Abstract
Abstract
Magnesium ions, MgO nanoparticles and thin films, magnesium alloys and cerium compounds are materials intensively studied due to their corrosion protection, antibacterial and pharmacological properties. In this work, we have designed, prepared and investigated, novel thin films of MgO doped with cerium, deposited on Mg alloy (AZ31) for temporary implants, in order to enhance their life time. More precisely, we report on microstructure and corrosion behavior of MgO pure and doped with 0.1 at % Ce films, fabricated by sol–gel route coupled with spin-coating technique, on AZ31 alloy substrate. A modified sol–gel method that start from magnesium acetylacetonate, cerium nitrate and 2–methoxyethanol (as a stabilizer for the sol) was been used successfully for cerium doped MgO sol precursor preparation. The structure and morphology of the surface of the coatings, before and after immersion for 7–30 d in Hank’s solution at 37 °C, were characterized by x-ray diffraction (XRD), scanning electron microscopy, high-resolution transmission electron microscope, x-ray photoelectron spectroscopy and Fourier infrared transmittance spectrum (FT–IR).

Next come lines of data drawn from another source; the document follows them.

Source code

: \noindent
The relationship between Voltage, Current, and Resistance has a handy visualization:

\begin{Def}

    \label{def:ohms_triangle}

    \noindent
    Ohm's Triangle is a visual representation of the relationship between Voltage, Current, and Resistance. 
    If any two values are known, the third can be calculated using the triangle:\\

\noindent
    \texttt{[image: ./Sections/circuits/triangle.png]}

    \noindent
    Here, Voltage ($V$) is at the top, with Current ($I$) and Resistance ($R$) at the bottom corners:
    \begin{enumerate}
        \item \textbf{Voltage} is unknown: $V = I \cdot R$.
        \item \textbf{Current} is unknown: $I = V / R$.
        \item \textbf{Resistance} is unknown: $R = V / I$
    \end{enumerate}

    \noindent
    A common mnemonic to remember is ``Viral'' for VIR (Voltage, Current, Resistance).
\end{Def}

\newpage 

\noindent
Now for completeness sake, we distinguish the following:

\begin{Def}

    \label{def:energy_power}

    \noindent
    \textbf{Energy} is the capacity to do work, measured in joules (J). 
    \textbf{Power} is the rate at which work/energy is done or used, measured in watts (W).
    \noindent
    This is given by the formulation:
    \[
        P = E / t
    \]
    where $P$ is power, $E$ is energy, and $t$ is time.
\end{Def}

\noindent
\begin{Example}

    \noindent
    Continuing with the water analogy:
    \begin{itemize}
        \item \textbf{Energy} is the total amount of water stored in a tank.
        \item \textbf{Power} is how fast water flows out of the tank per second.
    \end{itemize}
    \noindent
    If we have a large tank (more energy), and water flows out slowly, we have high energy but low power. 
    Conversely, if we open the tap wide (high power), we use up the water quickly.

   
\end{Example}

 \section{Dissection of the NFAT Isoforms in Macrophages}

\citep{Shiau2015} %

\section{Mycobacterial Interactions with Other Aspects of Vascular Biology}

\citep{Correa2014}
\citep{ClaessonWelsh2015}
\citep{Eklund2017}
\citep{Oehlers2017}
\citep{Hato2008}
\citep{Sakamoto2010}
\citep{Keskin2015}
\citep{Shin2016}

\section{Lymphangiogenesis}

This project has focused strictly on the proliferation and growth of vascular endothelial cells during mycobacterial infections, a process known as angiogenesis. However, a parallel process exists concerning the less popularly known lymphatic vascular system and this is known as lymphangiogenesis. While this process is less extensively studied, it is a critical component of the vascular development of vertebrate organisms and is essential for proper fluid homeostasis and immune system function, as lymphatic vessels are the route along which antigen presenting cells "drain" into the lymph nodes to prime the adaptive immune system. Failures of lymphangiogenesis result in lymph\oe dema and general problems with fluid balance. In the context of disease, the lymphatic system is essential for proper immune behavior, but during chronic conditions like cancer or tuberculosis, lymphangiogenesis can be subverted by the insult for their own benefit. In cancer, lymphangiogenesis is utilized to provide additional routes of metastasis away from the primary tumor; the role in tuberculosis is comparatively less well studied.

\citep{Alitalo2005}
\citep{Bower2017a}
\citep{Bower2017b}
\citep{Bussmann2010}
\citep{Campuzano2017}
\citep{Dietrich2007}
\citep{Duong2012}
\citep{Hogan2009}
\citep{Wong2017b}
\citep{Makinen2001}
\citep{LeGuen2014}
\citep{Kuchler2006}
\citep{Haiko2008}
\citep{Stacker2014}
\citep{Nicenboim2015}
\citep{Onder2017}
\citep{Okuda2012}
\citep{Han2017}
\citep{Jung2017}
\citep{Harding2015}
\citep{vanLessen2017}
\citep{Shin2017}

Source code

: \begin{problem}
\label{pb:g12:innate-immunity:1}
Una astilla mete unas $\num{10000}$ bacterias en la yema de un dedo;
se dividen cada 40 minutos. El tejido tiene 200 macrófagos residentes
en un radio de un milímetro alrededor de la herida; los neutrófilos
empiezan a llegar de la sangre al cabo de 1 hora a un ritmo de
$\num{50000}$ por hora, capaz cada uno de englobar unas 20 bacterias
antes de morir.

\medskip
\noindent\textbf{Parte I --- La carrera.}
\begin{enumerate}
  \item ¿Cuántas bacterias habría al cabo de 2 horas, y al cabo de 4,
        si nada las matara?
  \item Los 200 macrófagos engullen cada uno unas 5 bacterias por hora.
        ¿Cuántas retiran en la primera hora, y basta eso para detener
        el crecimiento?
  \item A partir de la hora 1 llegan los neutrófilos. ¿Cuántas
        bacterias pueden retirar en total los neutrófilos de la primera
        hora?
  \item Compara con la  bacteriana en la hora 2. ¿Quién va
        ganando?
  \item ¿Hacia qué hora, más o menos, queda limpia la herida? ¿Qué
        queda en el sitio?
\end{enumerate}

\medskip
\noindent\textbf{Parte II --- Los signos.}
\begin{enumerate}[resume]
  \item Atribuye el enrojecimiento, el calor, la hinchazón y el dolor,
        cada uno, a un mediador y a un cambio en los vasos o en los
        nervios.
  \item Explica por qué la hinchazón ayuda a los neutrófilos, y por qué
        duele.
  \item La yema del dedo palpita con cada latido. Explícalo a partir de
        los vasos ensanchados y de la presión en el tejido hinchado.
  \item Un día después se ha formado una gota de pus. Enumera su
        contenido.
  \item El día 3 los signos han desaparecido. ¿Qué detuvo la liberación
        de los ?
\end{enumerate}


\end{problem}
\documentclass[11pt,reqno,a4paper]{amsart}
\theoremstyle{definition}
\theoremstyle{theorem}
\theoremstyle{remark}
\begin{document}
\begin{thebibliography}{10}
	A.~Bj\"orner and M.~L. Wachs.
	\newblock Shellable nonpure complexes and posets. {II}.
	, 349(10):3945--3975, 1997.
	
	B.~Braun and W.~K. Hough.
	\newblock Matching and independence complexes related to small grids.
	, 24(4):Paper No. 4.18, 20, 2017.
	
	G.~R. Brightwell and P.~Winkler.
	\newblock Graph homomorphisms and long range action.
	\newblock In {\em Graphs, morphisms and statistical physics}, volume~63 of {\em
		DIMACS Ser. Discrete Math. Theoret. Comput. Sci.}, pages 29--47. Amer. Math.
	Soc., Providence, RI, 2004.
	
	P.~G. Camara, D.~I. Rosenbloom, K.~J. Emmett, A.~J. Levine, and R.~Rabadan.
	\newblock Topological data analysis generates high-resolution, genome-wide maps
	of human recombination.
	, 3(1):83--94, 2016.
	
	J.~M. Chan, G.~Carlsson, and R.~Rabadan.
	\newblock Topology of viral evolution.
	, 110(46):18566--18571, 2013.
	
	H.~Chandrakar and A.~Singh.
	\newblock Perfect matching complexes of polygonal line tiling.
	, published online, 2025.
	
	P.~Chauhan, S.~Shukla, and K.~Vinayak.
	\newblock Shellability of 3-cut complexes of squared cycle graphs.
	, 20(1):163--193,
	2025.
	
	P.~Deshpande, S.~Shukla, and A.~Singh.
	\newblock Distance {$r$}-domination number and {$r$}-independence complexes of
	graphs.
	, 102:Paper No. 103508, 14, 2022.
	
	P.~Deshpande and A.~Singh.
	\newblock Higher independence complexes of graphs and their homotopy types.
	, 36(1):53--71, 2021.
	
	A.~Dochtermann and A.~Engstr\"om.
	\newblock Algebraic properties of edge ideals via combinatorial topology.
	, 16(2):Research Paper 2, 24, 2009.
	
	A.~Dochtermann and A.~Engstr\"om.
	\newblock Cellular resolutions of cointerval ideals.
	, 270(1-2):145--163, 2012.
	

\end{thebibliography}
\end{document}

A comparison between the corrosion protection of undoped MgO and MgO doped with 0.1 at % Ce coatings on the AZ31 alloy substrate is performed by electrochemical tests and immersion tests using open circuit potential and electrochemical impedance spectroscopy in Hank’s solution, at 37 °C. The electrochemical results showed that the protection of the AZ31 alloy substrate against corrosion was better with the doped with 0.1 at % Ce MgO film deposited than with pure MgO coting. The investigations of the films after immersion in Hank’s solution, at 37 °C, for 7, 21 and 30 d indicated that the grown layer on the film is bone like apatite that suggests a good bioactivity of 0.1 at % Ce–doped MgO coating. Our work demonstrates that the performance corrosion protection of the biodegradable magnesium alloys used for orthopedic applications, in simulated physiological environments (Hank and Ringer) can be enhanced through coating with Ce3+ doped MgO sol–gel thin film.